God Loves Joel Osteen

I have been following the sham of a trial that was Sharon Brown suing Victoria Osteen for assault.  Many people simply hate ‘religious’ people for some reason.  Sharon Brown sought to cash in on the hatred of these people.  I have no doubt that Victoria Osteen felt that she was not receiving service commensurate the price of her first class ticket, but I also have no doubt that she expressed her feelings to attendants in a way that may have come across as pretentious or licentious.  This being said, as the foreman of the jury correctly said, “My personal point of view (the lawsuit) was a complete waste of time because the incident didn’t rise to any kind of level. I fly all the time. I’ve seen a lot worse than that happen on airplanes.”  This puts the whole thing in perspective. 

The only thing left now is for Continental to fire Sharon Brown.  Here we have an effective, objective determination of what happened.  A jury of her peers, no less, determined that Sharon Brown is a lying person who is willing to go to extremes when attacking a person.  For its own financial safety and the financial security of its customers, they must terminate her.

I was pleased with the verdict, but I was a little disturbed by some of the Osteen comments after the trial was over. I really liked what Joel had to say, “We’ve grown through it and learned to trust God and do the right thing,” he said. “Life is a test.

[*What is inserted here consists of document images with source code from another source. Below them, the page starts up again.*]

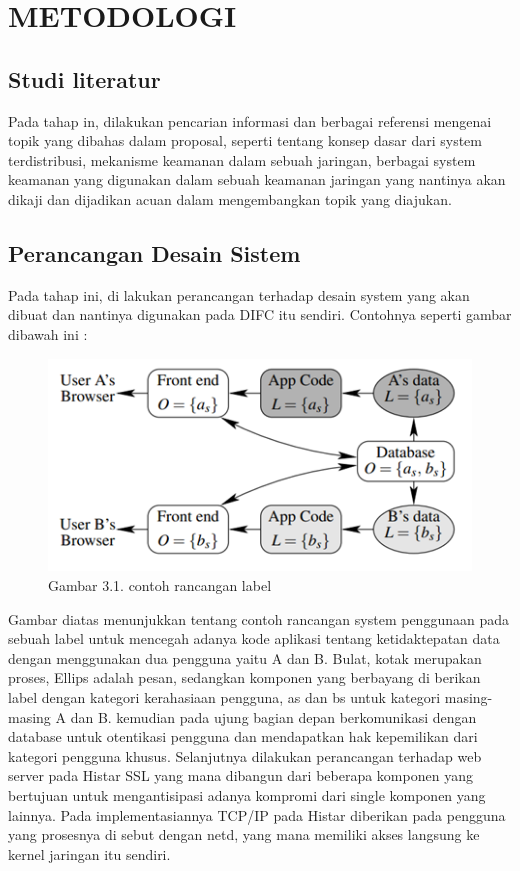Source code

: \documentclass{jtetiproposalskripsi}
\begin{document}
\chapter{METODOLOGI}

\section{Studi literatur}


Pada tahap in, dilakukan pencarian informasi dan berbagai referensi mengenai topik yang dibahas dalam proposal, seperti tentang konsep dasar dari system terdistribusi, mekanisme keamanan dalam sebuah jaringan, berbagai system keamanan yang digunakan dalam sebuah keamanan jaringan yang nantinya akan dikaji dan dijadikan acuan dalam mengembangkan topik yang diajukan.
\section{Perancangan Desain Sistem}  
Pada tahap ini, di lakukan perancangan terhadap desain system yang akan dibuat dan nantinya digunakan pada DIFC itu sendiri. Contohnya seperti gambar dibawah ini :

\begin{figure}[ht!]
  \centering
    \includegraphics{gambar/metodologi}
    \caption{Gambar 3.1. contoh rancangan label}
    \label{star}
\end{figure}

Gambar diatas menunjukkan tentang contoh rancangan system penggunaan pada sebuah label untuk mencegah adanya kode aplikasi tentang ketidaktepatan data dengan menggunakan dua pengguna yaitu A dan B. Bulat, kotak merupakan proses, Ellips adalah pesan, sedangkan komponen yang berbayang di berikan label dengan kategori kerahasiaan pengguna, as dan bs untuk kategori masing-masing  A dan B. kemudian pada ujung bagian depan berkomunikasi dengan database untuk otentikasi pengguna dan mendapatkan hak kepemilikan dari kategori pengguna khusus.
Selanjutnya dilakukan perancangan terhadap web server pada Histar  SSL yang mana dibangun dari beberapa komponen yang bertujuan untuk mengantisipasi adanya kompromi dari single komponen yang lainnya. Pada implementasiannya TCP/IP  pada Histar diberikan pada pengguna yang prosesnya di sebut dengan netd, yang mana memiliki akses langsung ke kernel jaringan itu sendiri.
\end{document}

We really have tried to live out our faith, what we teach (at church) and that is love your enemies, do the right thing when the wrong things happen, have a good attitude even when things aren’t going well.”  This is a very appropriate statement and basically put the whole thing into a nice theological nutshell that can be used to teach other Christians how to deal with trying times such as this.

Victoria’s comments, while endearing, were not nearly as theologically sound as most of her husband’s were.  She said, “I expected it because it’s the truth and I know the truth always stands firm.”  If she is speaking in an eternal sense, which I doubt, she is correct, but though this sounds nice, it is hard to support the statement temporally (in the world where we live).  There are two was to determine what God says: Specific Revelation and General Revelation.

Specific Revelation is best described in terms of the Bible itself.  This occurs when God decides to speak to someone directly with a person and reveal Himself or His will.  It is best to find this sort of revelation in the Bible.  At times this may occur when God actually does speak directly to someone, but it is important to remember that anyone can claim that God has spoken to them (see David Koresch).  Always be cautious when someone tells you God told them something he wanted to tell you.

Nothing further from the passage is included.